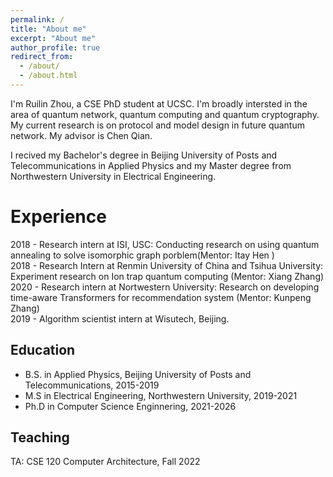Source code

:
 ```yaml
---
permalink: /
title: "About me"
excerpt: "About me"
author_profile: true
redirect_from: 
  - /about/
  - /about.html
---
```


I'm Ruilin Zhou, a CSE PhD student at UCSC. I'm broadly intersted in the area of quantum network, quantum computing and quantum cryptography. My current research is on protocol and model design in future quantum network. My advisor is Chen Qian. 

I recived my Bachelor's degree in Beijing University of Posts and Telecommunications in Applied Physics and my Master degree from Northwestern University in Electrical Engineering. 


Experience
======
2018 - Research intern at ISI, USC: Conducting research on using quantum annealing to solve isomorphic graph porblem(Mentor: Itay Hen )  
2018 - Research Intern at Renmin University of China and Tsihua University: Experiment research on Ion trap quantum computing (Mentor: Xiang Zhang)  
2020 - Research intern at Nortwestern University: Research on developing time-aware Transformers for recommendation system (Mentor: Kunpeng Zhang)  
2019 - Algorithm scientist intern at Wisutech, Beijing. 

Education
------
* B.S. in Applied Physics, Beijing University of Posts and Telecommunications, 2015-2019    
* M.S in Electrical Engineering, Northwestern University, 2019-2021  
* Ph.D in Computer Science Enginnering, 2021-2026

Teaching 
------
TA: CSE 120 Computer Architecture, Fall 2022

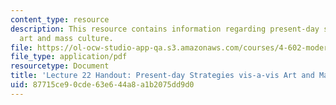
 ```yaml
---
content_type: resource
description: This resource contains information regarding present-day strategies vis-a-vis
  art and mass culture.
file: https://ol-ocw-studio-app-qa.s3.amazonaws.com/courses/4-602-modern-art-and-mass-culture-spring-2012/87715ce90cde63e644a8a1b2075dd9d0_MIT4_602S12_lec22.pdf
file_type: application/pdf
resourcetype: Document
title: 'Lecture 22 Handout: Present-day Strategies vis-a-vis Art and Mass Culture'
uid: 87715ce9-0cde-63e6-44a8-a1b2075dd9d0
---
```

## Exercise prompt:
Report each line in the preceding entries that holds the string "University".

## Task solution:
I recived my Bachelor's degree in Beijing University of Posts and Telecommunications in Applied Physics and my Master degree from Northwestern University in Electrical Engineering. 
2018 - Research Intern at Renmin University of China and Tsihua University: Experiment research on Ion trap quantum computing (Mentor: Xiang Zhang)  
2020 - Research intern at Nortwestern University: Research on developing time-aware Transformers for recommendation system (Mentor: Kunpeng Zhang)  
* B.S. in Applied Physics, Beijing University of Posts and Telecommunications, 2015-2019    
* M.S in Electrical Engineering, Northwestern University, 2019-2021  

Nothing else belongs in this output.